The climax of the story involves some amazing new technology that hasn’t been used on a continuing drama before. It’s called a volume wall and it’s what produces the special effects in shows like The Mandalorian and, on a larger scale, the Avengers movies.
Producer Iain MacLeod is hugely enthusiastic about what his team have been able to achieve with the technology, as he explains.
‘Essentially, it’s like a very new fan-dangled version of what they would’ve called a green screen or back projection back in the early days of the talkies,’ he says. ‘But basically, it means you can put your actors anywhere that you can imagine. You can essentially design a 3D world, like the surface of Mars, and you could stick Ken and Rita up there having a Mr. Kipling and a cup of tea, should you wish.’
Basically this means that the actors are working in a blank space and the background is a set of enormous LED screens. The image on the screens responds to the movement of the camera, so as the camera moves the image alters exactly as it would in real life.
While it’s an expensive technology, as Iain’s Mars example shows it means that the actors can be placed in any environment imaginable without having to leave the studio.

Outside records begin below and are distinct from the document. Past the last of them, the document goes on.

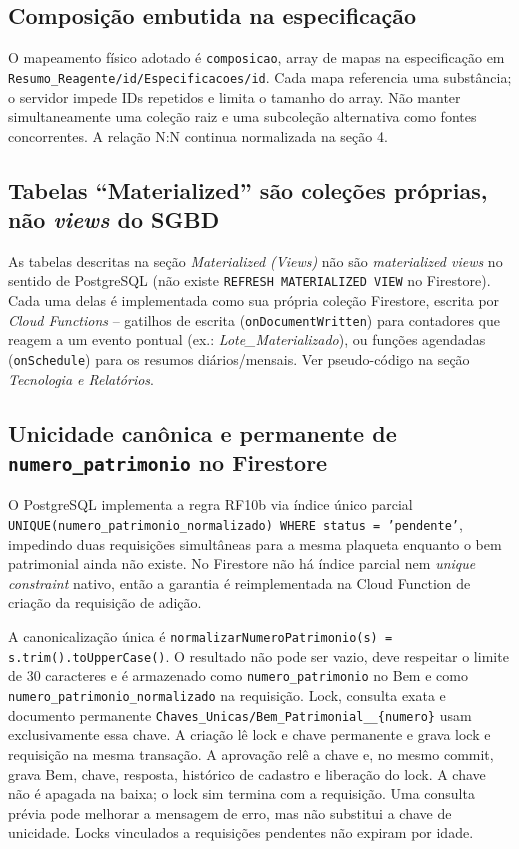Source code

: \subsection{Composição embutida na especificação}
O mapeamento físico adotado é \texttt{composicao}, array de mapas na especificação em \texttt{Resumo\_Reagente/id/Especificacoes/id}. Cada mapa referencia uma substância; o servidor impede IDs repetidos e limita o tamanho do array. Não manter simultaneamente uma coleção raiz e uma subcoleção alternativa como fontes concorrentes. A relação N:N continua normalizada na seção 4.

\subsection{Tabelas ``Materialized'' são coleções próprias, não \textit{views} do SGBD}
As tabelas descritas na seção \textit{Materialized (Views)} não são \textit{materialized views} no sentido de PostgreSQL (não existe \texttt{REFRESH MATERIALIZED VIEW} no Firestore). Cada uma delas é implementada como sua própria coleção Firestore, escrita por \textit{Cloud Functions} -- gatilhos de escrita (\texttt{onDocumentWritten}) para contadores que reagem a um evento pontual (ex.: \textit{Lote\_Materializado}), ou funções agendadas (\texttt{onSchedule}) para os resumos diários/mensais. Ver pseudo-código na seção \textit{Tecnologia e Relatórios}.

\subsection{Unicidade canônica e permanente de \texttt{numero\_patrimonio} no Firestore}
O PostgreSQL implementa a regra RF10b via índice único parcial
\texttt{UNIQUE(numero\_patrimonio\_normalizado) WHERE status = 'pendente'},
impedindo duas requisições simultâneas para a mesma plaqueta enquanto
o bem patrimonial ainda não existe. No Firestore não há índice parcial
nem \emph{unique constraint} nativo, então a garantia é reimplementada
na Cloud Function de criação da requisição de adição.

A canonicalização única é \texttt{normalizarNumeroPatrimonio(s) =
s.trim().toUpperCase()}. O resultado não pode ser vazio, deve respeitar o limite
de 30 caracteres e é armazenado como \texttt{numero\_patrimonio} no Bem e como
\texttt{numero\_patrimonio\_normalizado} na requisição. Lock, consulta exata e
documento permanente \texttt{Chaves\_Unicas/Bem\_Patrimonial\_\_\{numero\}} usam
exclusivamente essa chave. A criação lê lock e chave permanente e grava lock e
requisição na mesma transação. A aprovação relê a chave e, no mesmo commit,
grava Bem, chave, resposta, histórico de cadastro e liberação do lock. A chave
não é apagada na baixa; o lock sim termina com a requisição. Uma consulta prévia
pode melhorar a mensagem de erro, mas não substitui a chave de unicidade. Locks
vinculados a requisições pendentes não expiram por idade.

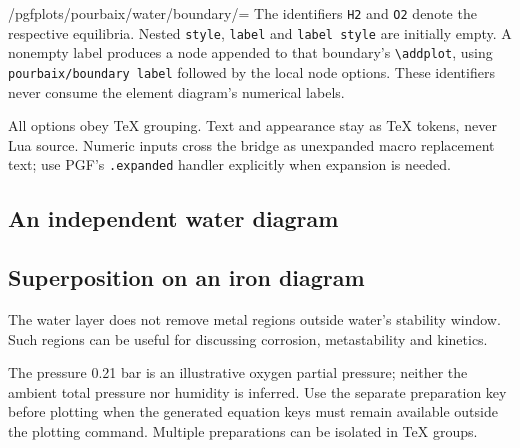 \documentclass[a4paper,11pt]{ltxdoc}
\begin{document}
\begin{key}{/pgfplots/pourbaix/water/boundary/=}
The identifiers \texttt{H2} and \texttt{O2} denote the respective equilibria.
Nested \texttt{style}, \texttt{label} and \texttt{label style} are initially empty.
A nonempty label produces a node appended to that boundary's \verb|\addplot|,
using \texttt{pourbaix/boundary label} followed by the local node options.
These identifiers never consume the element diagram's numerical labels.
\end{key}
All options obey TeX grouping. Text and appearance stay as TeX tokens, never Lua
source. Numeric inputs cross the bridge as unexpanded macro replacement text;
use PGF's \texttt{.expanded} handler explicitly when expansion is needed.

\subsection{An independent water diagram}
\begin{codeexample}[width=8cm]
\begin{tikzpicture}
\begin{axis}[pourbaix/axis,width=8cm,height=6cm,
 xmin=0,xmax=14,ymin=-1.2,ymax=1.5]
 \addpourbaixwater[
  prepare={temperature=298.15},
  domain fills=true,
  domain/H2O={label style={fill=white}},
  boundary/O2={label=$E_{\mathrm O_2}$,
    label style={above,pos=.75}}];
\end{axis}
\end{tikzpicture}
\end{codeexample}

\subsection{Superposition on an iron diagram}
The water layer does not remove metal regions outside water's stability window.
Such regions can be useful for discussing corrosion, metastability and kinetics.
\begin{codeexample}[width=8cm]
\end{codeexample}
The pressure 0.21 bar is an illustrative oxygen partial pressure; neither the
ambient total pressure nor humidity is inferred. Use the separate preparation
key before plotting when the generated equation keys must remain available
outside the plotting command. Multiple preparations can be isolated in TeX groups.
\end{document}

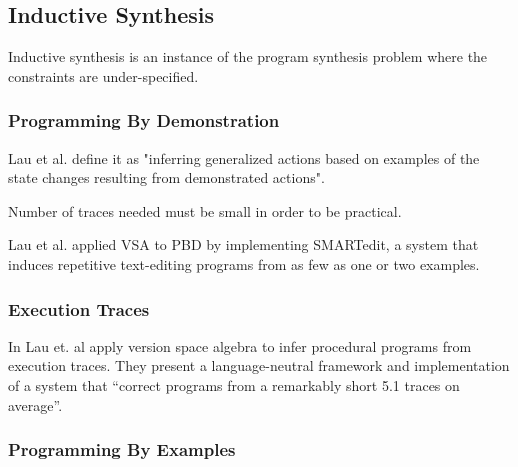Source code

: \subsection{Inductive Synthesis}
\label{sec:inductive}

Inductive synthesis is an instance of the program synthesis problem where the
constraints are under-specified.

\subsubsection{Programming By Demonstration}


Lau et al. define it as "inferring generalized actions based on examples of the
state changes resulting from demonstrated actions".

Number of traces needed must be small in order to be practical.

Lau et al. applied VSA to PBD by implementing SMARTedit, a system that induces
repetitive text-editing programs from as few as one or two examples.

\subsubsection{Execution Traces}


In \cite{Lau:traces:2003} Lau et. al apply version space algebra to infer
procedural programs from execution traces.
They present a language-neutral framework and implementation of a system that
``correct programs from a remarkably short 5.1 traces on average''.

\subsubsection{Programming By Examples}



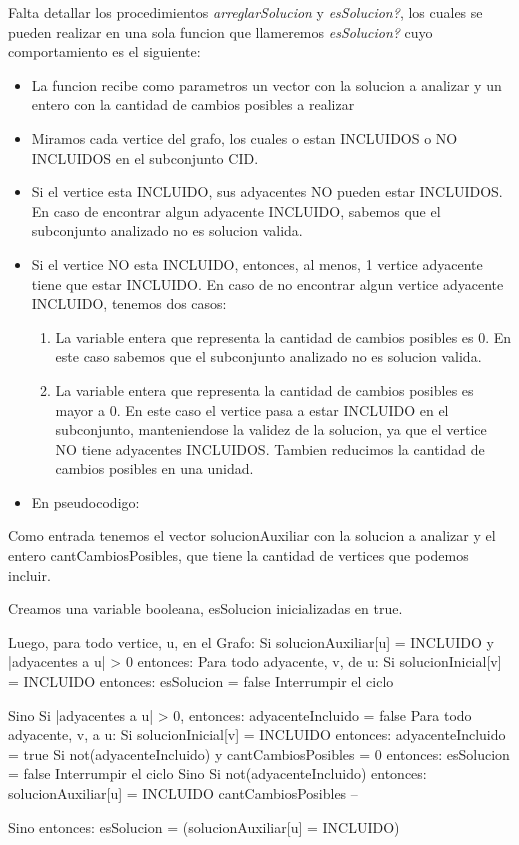 Falta detallar los procedimientos \textit{arreglarSolucion} y \textit{esSolucion?}, los cuales se pueden realizar en una sola funcion que llameremos \textit{esSolucion?} cuyo comportamiento es el siguiente:
\begin{itemize}
	\item La funcion recibe como parametros un vector con la solucion a analizar y un entero con la cantidad de cambios posibles a realizar
	\item Miramos cada vertice del grafo, los cuales o estan INCLUIDOS o NO INCLUIDOS en el subconjunto CID.
    \item Si el vertice esta INCLUIDO, sus adyacentes NO pueden estar INCLUIDOS. En caso de encontrar algun adyacente INCLUIDO, sabemos que el subconjunto analizado no es solucion valida.
    \item Si el vertice NO esta INCLUIDO, entonces, al menos, 1 vertice adyacente tiene que estar INCLUIDO. En caso de no encontrar algun vertice adyacente INCLUIDO, tenemos dos casos:
    \begin{enumerate}
    	\item La variable entera que representa la cantidad de cambios posibles es 0. En este caso sabemos que el subconjunto analizado no es solucion valida.
        \item La variable entera que representa la cantidad de cambios posibles es mayor a 0. En este caso el vertice pasa a estar INCLUIDO en el subconjunto, manteniendose la validez de la solucion, ya que el vertice NO tiene adyacentes INCLUIDOS. Tambien reducimos la cantidad de cambios posibles en una unidad.
    \end{enumerate}

    \item En pseudocodigo:

\end{itemize}

\begin{codesnippet}
Como entrada tenemos el vector solucionAuxiliar con la solucion a analizar y el entero
cantCambiosPosibles, que tiene la cantidad de vertices que podemos incluir.

Creamos una variable booleana, esSolucion inicializadas en true.

Luego, para todo vertice, u, en el Grafo:
  Si solucionAuxiliar[u] = INCLUIDO y |adyacentes a u| > 0 entonces:
     Para todo adyacente, v, de u:
         Si solucionInicial[v] = INCLUIDO entonces:
             esSolucion = false
             Interrumpir el ciclo

  Sino Si |adyacentes a u| > 0, entonces:
       adyacenteIncluido = false
       Para todo adyacente, v, a u:
          Si solucionInicial[v] = INCLUIDO entonces:
             adyacenteIncluido = true
       Si not(adyacenteIncluido) y cantCambiosPosibles = 0 entonces:
         esSolucion = false
         Interrumpir el ciclo
       Sino Si not(adyacenteIncluido) entonces:
         solucionAuxiliar[u] = INCLUIDO
         cantCambiosPosibles --

  Sino entonces:
       esSolucion = (solucionAuxiliar[u] = INCLUIDO)

\end{codesnippet}

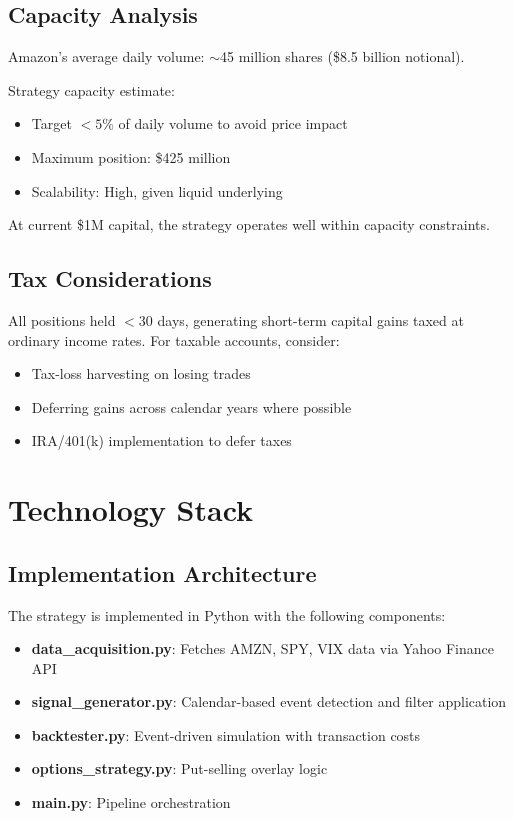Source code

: \documentclass[twocolumn,ieee]{arithmaxresearch}
\begin{document}
\subsection{Capacity Analysis}

Amazon's average daily volume: $\sim$45 million shares (\$8.5 billion notional).

Strategy capacity estimate:
\begin{itemize}
    \item Target $< 5\%$ of daily volume to avoid price impact
    \item Maximum position: \$425 million
    \item Scalability: High, given liquid underlying
\end{itemize}

At current \$1M capital, the strategy operates well within capacity constraints.

\subsection{Tax Considerations}

All positions held $< 30$ days, generating short-term capital gains taxed at ordinary income rates. For taxable accounts, consider:
\begin{itemize}
    \item Tax-loss harvesting on losing trades
    \item Deferring gains across calendar years where possible
    \item IRA/401(k) implementation to defer taxes
\end{itemize}

\section{Technology Stack}

\subsection{Implementation Architecture}

The strategy is implemented in Python with the following components:

\begin{itemize}
    \item \textbf{data\_acquisition.py}: Fetches AMZN, SPY, VIX data via Yahoo Finance API
    \item \textbf{signal\_generator.py}: Calendar-based event detection and filter application
    \item \textbf{backtester.py}: Event-driven simulation with transaction costs
    \item \textbf{options\_strategy.py}: Put-selling overlay logic
    \item \textbf{main.py}: Pipeline orchestration
\end{itemize}
\end{document}
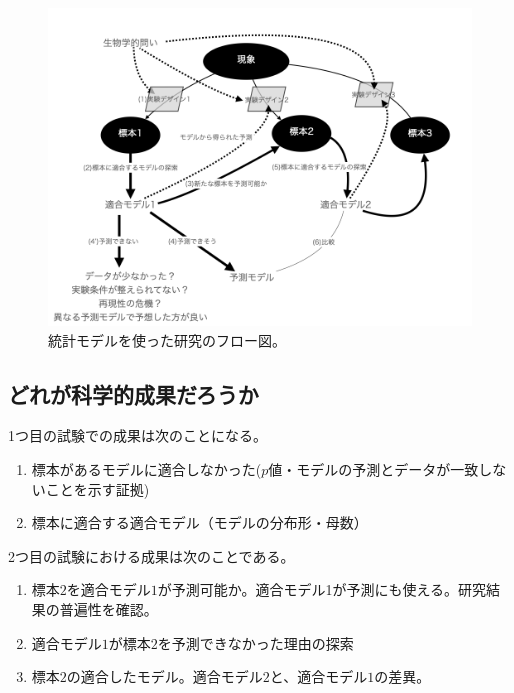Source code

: \begin{figure}
    \begin{center}
        \includegraphics[width=15cm]{./image/01_/conceptual_diagram/conceptual_diagram.006.png}
        \caption{統計モデルを使った研究のフロー図。}
        \label{fig:conceptual_diagram_statistics_research}
    \end{center}
\end{figure}

\subsection{どれが科学的成果だろうか}
1つ目の試験での成果は次のことになる。
\begin{enumerate}
    \item 標本があるモデルに適合しなかった($p$値・モデルの予測とデータが一致しないことを示す証拠)
    \item 標本に適合する適合モデル（モデルの分布形・母数）
\end{enumerate}

2つ目の試験における成果は次のことである。
\begin{enumerate}
    \item 標本$2$を適合モデル$1$が予測可能か。適合モデル1が予測にも使える。研究結果の普遍性を確認。
    \item 適合モデル$1$が標本$2$を予測できなかった理由の探索
    \item 標本$2$の適合したモデル。適合モデル$2$と、適合モデル$1$の差異。
\end{enumerate}



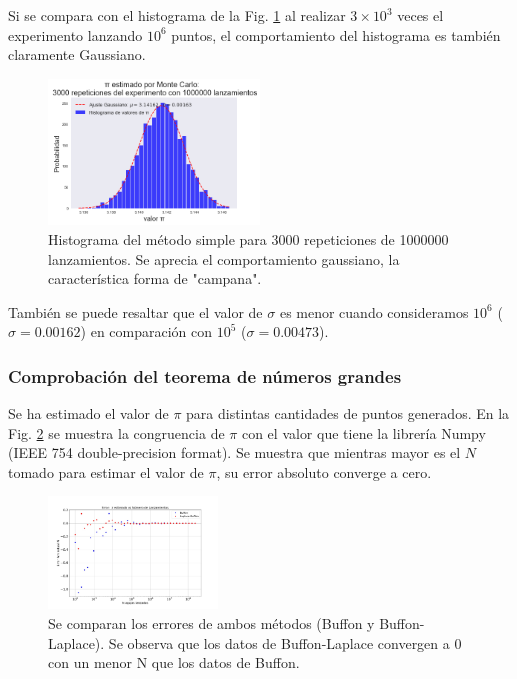 \documentclass{rbf}
\begin{document}
Si se compara con el histograma de la Fig. \ref{buff3} al realizar $3 \times 10^3$ veces el experimento lanzando $10^6$ puntos, el comportamiento del histograma es también claramente Gaussiano.

\begin{figure}[tbp!]
 \centering
  \includegraphics[width=0.5\textwidth]{figures/3000rep1e6.png}
	\caption{Histograma del método simple para 3000 repeticiones de 1000000 lanzamientos. Se aprecia el comportamiento gaussiano, la característica forma de "campana".}
 \label{buff3}
\end{figure}

También se puede resaltar que el valor de $\sigma$ es menor cuando consideramos $10^6$ ($\sigma=0.00162$) en comparación con $10^5$ ($\sigma=0.00473$). 

\subsubsection{Comprobación del teorema de números grandes}

Se ha estimado el valor de $\pi$ para distintas cantidades de puntos generados. En la Fig. \ref{buff11} se muestra la congruencia de $\pi$ con el valor que tiene la librería Numpy (IEEE 754 double-precision format). Se muestra que mientras mayor es el $N$ tomado para estimar el valor de $\pi$, su error absoluto converge a cero.

\begin{figure}[h]
 \centering
  \includegraphics[width=0.4\textwidth]{figures/err.jpg}
    \caption{Se comparan los errores de ambos métodos (Buffon y Buffon-Laplace). Se observa que los datos de Buffon-Laplace convergen a 0 con un menor N que los datos de Buffon.}
 \label{buff11}
\end{figure}
\end{document}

So location shoots and night shoots can be much more easily accomplished, and it’s particularly useful if you want to film dramatic stunts with less risk to the actors.
‘The fact that you can just click your fingers and you can be in the American Savanna, or then you can click your fingers again and be on a lunar surface in a space suit, it’s just staggering, completely staggering,’ Iain enthuses.
‘You’ve got full control over the weather effects, the lighting, the engine that they use to generate this 3D world. Just by using a little dial, they can make the sun rise up and then they can wind a dial again and the sun goes down a bit. You can then shoot all the scenes against the perfect sunset, should you wish.’
This means there’s no restriction on what can be achieved and Iain is excited by the potential it offers.
‘We did joke that there will come a point where we don’t need sets anymore,’ he says. ‘You just need a volume wall and then you can just go, bang, and you’re in the Rovers and then you go, bang, and you’re in the Kabin. We were all joking about it, but a tiny bit of me thinks in 10, 20 years that might actually be not that far from the truth, really.’
For the scenes leading to Kelly Neelan’s exit, the team knew they wanted to do some spectacular stunts and, using this techology, they could accomplish their vision for how it should look.
‘If it works as well as we think it is working, and I’ve seen the rushes and it seems to be, then it might be something that as a genre more and more shows come to use when they want to do something big and spectacular, because you can just make it that bit extra,’ Iain says.
‘What I have seen of it is incredible and very exciting. So yeah, it promises to be good stuff.’